The recourse to literary techniques demonstrated by such shifts in expressive modality is in no way a break with the referent. Price's writing challenges the idea that the dividing line between fiction and science in anthropology is determined by the relationship with the referent: in such a view scientific discourse would report true events while fiction would be the fruit of invention. In Price, by contrast, it is literary style itself which creates the connection between the researcher and reality and, moreover, between the reader and the Creole world. We can suggest, following Bonoli, that the ‘[texte] ethnographique apparaît ainsi comme le résultat d'un effort imaginatif qui construit une forme médiatrice, à partir de notre langage, qui nous permet de voir l'autre comme ce qui est présenté dans le texte’ [The ethnographic [text] thus appears as the result of an imaginative effort that constructs a mediating form whose starting point is our language use and which allows us to see the other as that which is presented in the text] (Bonoli, 2007: 56). The imaginative element does not compromise the referentiality of the discourse; its function is to allow the reader to visualize the world under observation. Anthropology and fiction share a referential force. In addition, Price submerges himself, as we have seen, in the experience of research. No sooner is otherness constructed than it is wiped out by a process of identification founded on feeling. Involvement, as a product of style, serves as proof to the extent that Price, in this age of commemoration, bases his system of argument on the fate of memory as observed in the field. He himself becomes a witness to what he is about to describe and uses himself to test out the argument and convince us of its validity. It is as though the literary mode of his expression served both to move and to convince the reader.

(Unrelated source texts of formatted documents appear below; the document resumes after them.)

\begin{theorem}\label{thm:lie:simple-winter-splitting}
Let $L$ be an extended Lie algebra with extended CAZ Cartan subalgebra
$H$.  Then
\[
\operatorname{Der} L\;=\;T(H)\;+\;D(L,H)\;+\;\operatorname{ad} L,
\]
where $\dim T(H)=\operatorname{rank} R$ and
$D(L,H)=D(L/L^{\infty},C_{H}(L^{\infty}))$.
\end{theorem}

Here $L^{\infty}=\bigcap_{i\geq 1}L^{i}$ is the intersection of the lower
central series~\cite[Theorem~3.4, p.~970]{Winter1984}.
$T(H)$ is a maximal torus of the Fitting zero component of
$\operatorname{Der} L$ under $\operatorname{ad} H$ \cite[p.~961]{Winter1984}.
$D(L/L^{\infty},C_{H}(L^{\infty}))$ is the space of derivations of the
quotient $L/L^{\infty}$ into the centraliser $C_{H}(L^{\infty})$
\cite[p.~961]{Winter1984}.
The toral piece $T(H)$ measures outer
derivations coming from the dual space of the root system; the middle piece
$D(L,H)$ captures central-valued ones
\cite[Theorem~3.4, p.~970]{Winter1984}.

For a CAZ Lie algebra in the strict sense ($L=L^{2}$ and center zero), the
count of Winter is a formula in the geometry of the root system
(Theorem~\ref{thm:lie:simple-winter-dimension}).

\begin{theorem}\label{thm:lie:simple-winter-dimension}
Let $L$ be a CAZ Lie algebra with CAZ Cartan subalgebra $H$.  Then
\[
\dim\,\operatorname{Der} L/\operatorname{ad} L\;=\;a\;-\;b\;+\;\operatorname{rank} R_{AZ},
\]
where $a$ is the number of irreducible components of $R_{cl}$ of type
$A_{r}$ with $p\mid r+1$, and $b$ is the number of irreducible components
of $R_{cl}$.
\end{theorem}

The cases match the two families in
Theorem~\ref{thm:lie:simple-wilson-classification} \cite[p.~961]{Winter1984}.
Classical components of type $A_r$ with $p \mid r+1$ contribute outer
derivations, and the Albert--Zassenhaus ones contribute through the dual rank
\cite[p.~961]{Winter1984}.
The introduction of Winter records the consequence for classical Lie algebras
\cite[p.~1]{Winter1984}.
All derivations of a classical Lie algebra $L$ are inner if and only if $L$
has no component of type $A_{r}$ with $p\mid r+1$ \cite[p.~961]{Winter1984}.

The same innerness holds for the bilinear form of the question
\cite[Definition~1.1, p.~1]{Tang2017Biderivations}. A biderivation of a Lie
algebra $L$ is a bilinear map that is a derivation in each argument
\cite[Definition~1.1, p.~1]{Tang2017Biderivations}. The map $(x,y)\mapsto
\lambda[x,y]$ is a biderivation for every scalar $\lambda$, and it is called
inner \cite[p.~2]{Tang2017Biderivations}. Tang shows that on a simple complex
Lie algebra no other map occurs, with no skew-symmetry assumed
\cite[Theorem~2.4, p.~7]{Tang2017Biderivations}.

Price's style is neverthless far from unique, but belongs within a particular movement which has been described as a Caribbean anthropology. His methodology reminds us of what Glissant, in an article on Michel Leiris, calls an ‘ethnographie de la Relation’ [ethnography of Relation] explicitly linked to Creole experience:
Toute ethnographie des Antilles cesse d'être strictement récapitulative, engage dans le présent tout un avenir, force à considérer les relations entre cultures, à prendre position sur les heurts entre cultures et confirme (malgré le racisme qui sévit dans ces pays) qu'il n'est pas utopique de concevoir l'avènement un jour d'une véritable civilisation composite.3 (Glissant, 1969: 127)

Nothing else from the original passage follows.